Jambo everyone!! Today we got a surprising wakeup call at 5 am (and it was NOT the rooster that lives here). In the dark of night I woke to the sound of what I initially thought was something dying. Upon waking a little more I realized it was actually someone SINGING. Loudly..at some ungodly time. I had a feeling I knew what it was but was unsure and Renee and I mused about it before I passed out again until 6. Later we asked Simon and he confirmed my suspicion. It was the first of five daily calls to worship for the Muslims. Sooo that's going to be a 5 am alarm clock every day. Yay for cultural differences! But for real, it was actually kind of cool...despite being before dawn.
Then came time for our very first African sunrise
! To our disappointment it was too cloudy but we got a nice morning walk out of the deal before breakfast and the drive to the Ugandan Stock Exchange. To our excitement we had some time to kill first and were able to stop and look at some craft stands (where I got my bag and found the PERFECT gift for my bff Tara). Then it was time. To be frank, I was not exactly excited to see the exchange but in hindsight it was actually really cool. We got to ask a lot of questions and learned so much. Fun fact: their stock exchange is only 13 years old! How neat is that? Answer: super neat. It is still done manually here although they hope to have an automated system within the year. After that we got to talk to the CEO of Crested Stocks and Exchanges and he just so happens to be from...WAUSAU WISCONSIN! Also pretty neat. He told us a lot about the company and has almost talked some of us into buying stocks here in Uganda. I may be purchasing 178 shares of stock in an African energy company called UMEME. So that's fun.

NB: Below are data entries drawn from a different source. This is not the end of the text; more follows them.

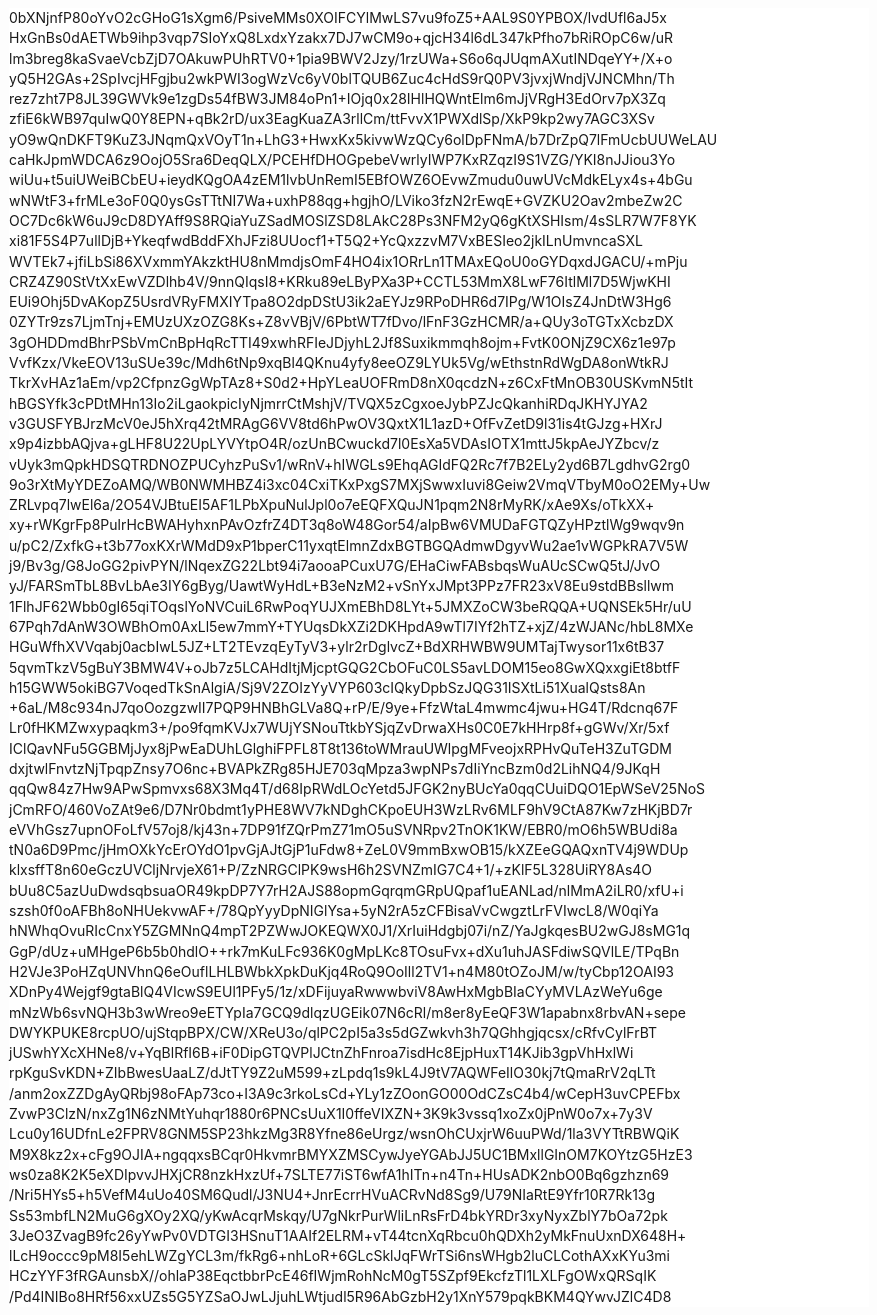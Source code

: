0bXNjnfP80oYvO2cGHoG1sXgm6/PsiveMMs0XOIFCYlMwLS7vu9foZ5+AAL9S0YPBOX/lvdUfl6aJ5x
HxGnBs0dAETWb9ihp3vqp7SIoYxQ8LxdxYzakx7DJ7wCM9o+qjcH34l6dL347kPfho7bRiROpC6w/uR
lm3breg8kaSvaeVcbZjD7OAkuwPUhRTV0+1pia9BWV2Jzy/1rzUWa+S6o6qJUqmAXutINDqeYY+/X+o
yQ5H2GAs+2SpIvcjHFgjbu2wkPWI3ogWzVc6yV0blTQUB6Zuc4cHdS9rQ0PV3jvxjWndjVJNCMhn/Th
rez7zht7P8JL39GWVk9e1zgDs54fBW3JM84oPn1+IOjq0x28IHlHQWntElm6mJjVRgH3EdOrv7pX3Zq
zfiE6kWB97quIwQ0Y8EPN+qBk2rD/ux3EagKuaZA3rllCm/ttFvvX1PWXdlSp/XkP9kp2wy7AGC3XSv
yO9wQnDKFT9KuZ3JNqmQxVOyT1n+LhG3+HwxKx5kivwWzQCy6olDpFNmA/b7DrZpQ7lFmUcbUUWeLAU
caHkJpmWDCA6z9OojO5Sra6DeqQLX/PCEHfDHOGpebeVwrlyIWP7KxRZqzI9S1VZG/YKI8nJJiou3Yo
wiUu+t5uiUWeiBCbEU+ieydKQgOA4zEM1lvbUnRemI5EBfOWZ6OEvwZmudu0uwUVcMdkELyx4s+4bGu
wNWtF3+frMLe3oF0Q0ysGsTTtNI7Wa+uxhP88qg+hgjhO/LViko3fzN2rEwqE+GVZKU2Oav2mbeZw2C
OC7Dc6kW6uJ9cD8DYAff9S8RQiaYuZSadMOSlZSD8LAkC28Ps3NFM2yQ6gKtXSHIsm/4sSLR7W7F8YK
xi81F5S4P7ullDjB+YkeqfwdBddFXhJFzi8UUocf1+T5Q2+YcQxzzvM7VxBESIeo2jkILnUmvncaSXL
WVTEk7+jfiLbSi86XVxmmYAkzktHU8nMmdjsOmF4HO4ix1ORrLn1TMAxEQoU0oGYDqxdJGACU/+mPju
CRZ4Z90StVtXxEwVZDlhb4V/9nnQIqsI8+KRku89eLByPXa3P+CCTL53MmX8LwF76ItlMl7D5WjwKHI
EUi9Ohj5DvAKopZ5UsrdVRyFMXIYTpa8O2dpDStU3ik2aEYJz9RPoDHR6d7IPg/W1OIsZ4JnDtW3Hg6
0ZYTr9zs7LjmTnj+EMUzUXzOZG8Ks+Z8vVBjV/6PbtWT7fDvo/lFnF3GzHCMR/a+QUy3oTGTxXcbzDX
3gOHDDmdBhrPSbVmCnBpHqRcTTI49xwhRFIeJDjyhL2Jf8Suxikmmqh8ojm+FvtK0ONjZ9CX6z1e97p
VvfKzx/VkeEOV13uSUe39c/Mdh6tNp9xqBl4QKnu4yfy8eeOZ9LYUk5Vg/wEthstnRdWgDA8onWtkRJ
TkrXvHAz1aEm/vp2CfpnzGgWpTAz8+S0d2+HpYLeaUOFRmD8nX0qcdzN+z6CxFtMnOB30USKvmN5tIt
hBGSYfk3cPDtMHn13Io2iLgaokpicIyNjmrrCtMshjV/TVQX5zCgxoeJybPZJcQkanhiRDqJKHYJYA2
v3GUSFYBJrzMcV0eJ5hXrq42tMRAgG6VV8td6hPwOV3QxtX1L1azD+OfFvZetD9l31is4tGJzg+HXrJ
x9p4izbbAQjva+gLHF8U22UpLYVYtpO4R/ozUnBCwuckd7l0EsXa5VDAsIOTX1mttJ5kpAeJYZbcv/z
vUyk3mQpkHDSQTRDNOZPUCyhzPuSv1/wRnV+hIWGLs9EhqAGIdFQ2Rc7f7B2ELy2yd6B7LgdhvG2rg0
9o3rXtMyYDEZoAMQ/WB0NWMHBZ4i3xc04CxiTKxPxgS7MXjSwwxIuvi8Geiw2VmqVTbyM0oO2EMy+Uw
ZRLvpq7lwEl6a/2O54VJBtuEI5AF1LPbXpuNulJpl0o7eEQFXQuJN1pqm2N8rMyRK/xAe9Xs/oTkXX+
xy+rWKgrFp8PulrHcBWAHyhxnPAvOzfrZ4DT3q8oW48Gor54/aIpBw6VMUDaFGTQZyHPztlWg9wqv9n
u/pC2/ZxfkG+t3b77oxKXrWMdD9xP1bperC11yxqtElmnZdxBGTBGQAdmwDgyvWu2ae1vWGPkRA7V5W
j9/Bv3g/G8JoGG2pivPYN/lNqexZG22Lbt94i7aooaPCuxU7G/EHaCiwFABsbqsWuAUcSCwQ5tJ/JvO
yJ/FARSmTbL8BvLbAe3IY6gByg/UawtWyHdL+B3eNzM2+vSnYxJMpt3PPz7FR23xV8Eu9stdBBsllwm
1FlhJF62Wbb0gI65qiTOqslYoNVCuiL6RwPoqYUJXmEBhD8LYt+5JMXZoCW3beRQQA+UQNSEk5Hr/uU
67Pqh7dAnW3OWBhOm0AxLl5ew7mmY+TYUqsDkXZi2DKHpdA9wTl7IYf2hTZ+xjZ/4zWJANc/hbL8MXe
HGuWfhXVVqabj0acbIwL5JZ+LT2TEvzqEyTyV3+ylr2rDglvcZ+BdXRHWBW9UMTajTwysor11x6tB37
5qvmTkzV5gBuY3BMW4V+oJb7z5LCAHdItjMjcptGQG2CbOFuC0LS5avLDOM15eo8GwXQxxgiEt8btfF
h15GWW5okiBG7VoqedTkSnAlgiA/Sj9V2ZOIzYyVYP603cIQkyDpbSzJQG31ISXtLi51XualQsts8An
+6aL/M8c934nJ7qoOozgzwII7PQP9HNBhGLVa8Q+rP/E/9ye+FfzWtaL4mwmc4jwu+HG4T/Rdcnq67F
Lr0fHKMZwxypaqkm3+/po9fqmKVJx7WUjYSNouTtkbYSjqZvDrwaXHs0C0E7kHHrp8f+gGWv/Xr/5xf
IClQavNFu5GGBMjJyx8jPwEaDUhLGlghiFPFL8T8t136toWMrauUWlpgMFveojxRPHvQuTeH3ZuTGDM
dxjtwlFnvtzNjTpqpZnsy7O6nc+BVAPkZRg85HJE703qMpza3wpNPs7dIiYncBzm0d2LihNQ4/9JKqH
qqQw84z7Hw9APwSpmvxs68X3Mq4T/d68IpRWdLOcYetd5JFGK2nyBUcYa0qqCUuiDQO1EpWSeV25NoS
jCmRFO/460VoZAt9e6/D7Nr0bdmt1yPHE8WV7kNDghCKpoEUH3WzLRv6MLF9hV9CtA87Kw7zHKjBD7r
eVVhGsz7upnOFoLfV57oj8/kj43n+7DP91fZQrPmZ71mO5uSVNRpv2TnOK1KW/EBR0/mO6h5WBUdi8a
tN0a6D9Pmc/jHmOXkYcErOYdO1pvGjAJtGjP1uFdw8+ZeL0V9mmBxwOB15/kXZEeGQAQxnTV4j9WDUp
klxsffT8n60eGczUVCljNrvjeX61+P/ZzNRGClPK9wsH6h2SVNZmIG7C4+1/+zKlF5L328UiRY8As4O
bUu8C5azUuDwdsqbsuaOR49kpDP7Y7rH2AJS88opmGqrqmGRpUQpaf1uEANLad/nlMmA2iLR0/xfU+i
szsh0f0oAFBh8oNHUekvwAF+/78QpYyyDpNIGlYsa+5yN2rA5zCFBisaVvCwgztLrFVIwcL8/W0qiYa
hNWhqOvuRIcCnxY5ZGMNnQ4mpT2PZWwJOKEQWX0J1/XrIuiHdgbj07i/nZ/YaJgkqesBU2wGJ8sMG1q
GgP/dUz+uMHgeP6b5b0hdlO++rk7mKuLFc936K0gMpLKc8TOsuFvx+dXu1uhJASFdiwSQVlLE/TPqBn
H2VJe3PoHZqUNVhnQ6eOuflLHLBWbkXpkDuKjq4RoQ9OoIll2TV1+n4M80tOZoJM/w/tyCbp12OAI93
XDnPy4Wejgf9gtaBlQ4VIcwS9EUl1PFy5/1z/xDFijuyaRwwwbviV8AwHxMgbBIaCYyMVLAzWeYu6ge
mNzWb6svNQH3b3wWreo9eETYpIa7GCQ9dlqzUGEik07N6cRl/m8er8yEeQF3W1apabnx8rbvAN+sepe
DWYKPUKE8rcpUO/ujStqpBPX/CW/XReU3o/qlPC2pI5a3s5dGZwkvh3h7QGhhgjqcsx/cRfvCylFrBT
jUSwhYXcXHNe8/v+YqBlRfI6B+iF0DipGTQVPlJCtnZhFnroa7isdHc8EjpHuxT14KJib3gpVhHxlWi
rpKguSvKDN+ZIbBwesUaaLZ/dJtTY9Z2uM599+zLpdq1s9kL4J9tV7AQWFeIlO30kj7tQmaRrV2qLTt
/anm2oxZZDgAyQRbj98oFAp73co+I3A9c3rkoLsCd+YLy1zZOonGO00OdCZsC4b4/wCepH3uvCPEFbx
ZvwP3ClzN/nxZg1N6zNMtYuhqr1880r6PNCsUuX1I0ffeVIXZN+3K9k3vssq1xoZx0jPnW0o7x+7y3V
Lcu0y16UDfnLe2FPRV8GNM5SP23hkzMg3R8Yfne86eUrgz/wsnOhCUxjrW6uuPWd/1la3VYTtRBWQiK
M9X8kz2x+cFg9OJIA+ngqqxsBCqr0HkvmrBMYXZMSCywJyeYGAbJJ5UC1BMxllGInOM7KOYtzG5HzE3
ws0za8K2K5eXDIpvvJHXjCR8nzkHxzUf+7SLTE77iST6wfA1hITn+n4Tn+HUsADK2nbO0Bq6gzhzn69
/Nri5HYs5+h5VefM4uUo40SM6Qudl/J3NU4+JnrEcrrHVuACRvNd8Sg9/U79NIaRtE9Yfr10R7Rk13g
Ss53mbfLN2MuG6gXOy2XQ/yKwAcqrMskqy/U7gNkrPurWliLnRsFrD4bkYRDr3xyNyxZblY7bOa72pk
3JeO3ZvagB9fc26yYwPv0VDTGI3HSnuT1AAIf2ELRM+vT44tcnXqRbcu0hQDXh2yMkFnuUxnDX648H+
lLcH9occc9pM8I5ehLWZgYCL3m/fkRg6+nhLoR+6GLcSklJqFWrTSi6nsWHgb2luCLCothAXxKYu3mi
HCzYYF3fRGAunsbX//ohlaP38EqctbbrPcE46fIWjmRohNcM0gT5SZpf9EkcfzTl1LXLFgOWxQRSqIK
/Pd4INIBo8HRf56xxUZs5G5YZSaOJwLJjuhLWtjudl5R96AbGzbH2y1XnY579pqkBKM4QYwvJZlC4D8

We came back to CANLET (I messed it up yesterday..oops) for lunch once it started to rain and Renee and I took a power nap while it thunder stormed. By the time we woke up an hour later it had passed and we got to go on our tour of the city. This place is incredible. Kampala is built up on hills and each hill is "dominated" (for lack of a better word) by certain groups
. So the first hill we went to was Catholic. They had hospitals and schools and we were able to go into the first Catholic cathedral in Uganda. I will post pictures later since I'm not totally sure how to do that on these computers. Not exactly modern, but hey they work. We were bamboozled into taking a guided tour of the place when a gentleman came up and started showing us around. We later discovered that he wanted payment. Oops. Our professor had to pay for it but I think it was completely worth it. It's really amazing to see how Christianity came to these people and eventually came to dominate their culture. Around 45% of the people are Catholic and another 45% are Protestant with only 5% Muslim (which, no offense intended, makes me wonder why they insist on waking up the entire city every morning) and the rest different varieties. We continued driving and passed the HUGE mosque built by Colonel Gadhafi himself. Well, not him obviously but he had it built. It was pretty extravagant. We passed quite a few other mosques as well. We also swung by the first Protestant cathedral as well as the University that our professor attended! It was really cool. And there were giant storks everywere. I mean terrifyingly large. (After a traumatizing childhood experience with peacocks I am not a huge fan of large birds). I will go ahead and compare them to the squirrels of RF. Lots of storks.
After our drive across the city and back we stopped at a mall
. And BOY was it overpriced. A total tourist trap. Needless to say we didn't buy much. Basic necessities..q-tips, toothpaste, wine...the usual. (The wine was made of pineapples and is VERY strong!) It was strange being there though...every vehicle was scanned upon entering the parking lot and each person was scanned before entering the store...except for us. Which we noticed soon after going in. We thought it very strange that everyone was being scanned as we watch but not one of us 5 girls was. Still not sure what that's about.
Once we got in the van to come back the exhaustion started kicking in again. I went straight to the "internet cafe" and entered last night's blog entry and took a quick look at Facebook before another delicious meal with wine. After a lot of chitchat, our professor broke out a bottle of "Ugandan Water" (more commonly known as Waragi, a gin made from bananas!) and then had us all try it. I was lucky enough to be first and he made me try it initially without th lemon that is typically taken with it. Awful. It doesn't help that I hate gin. However, when the lemon was in it it was much more tolerable. Almost something I would willingly drink on my own....almost. Shortly after I gave into my exhaustion and here I sit again in my princess tent getting ready to turn in for the night. At least I almost made it to ten o'clock this time! However, it's another early morning tomorrow so it's time for some shuteye!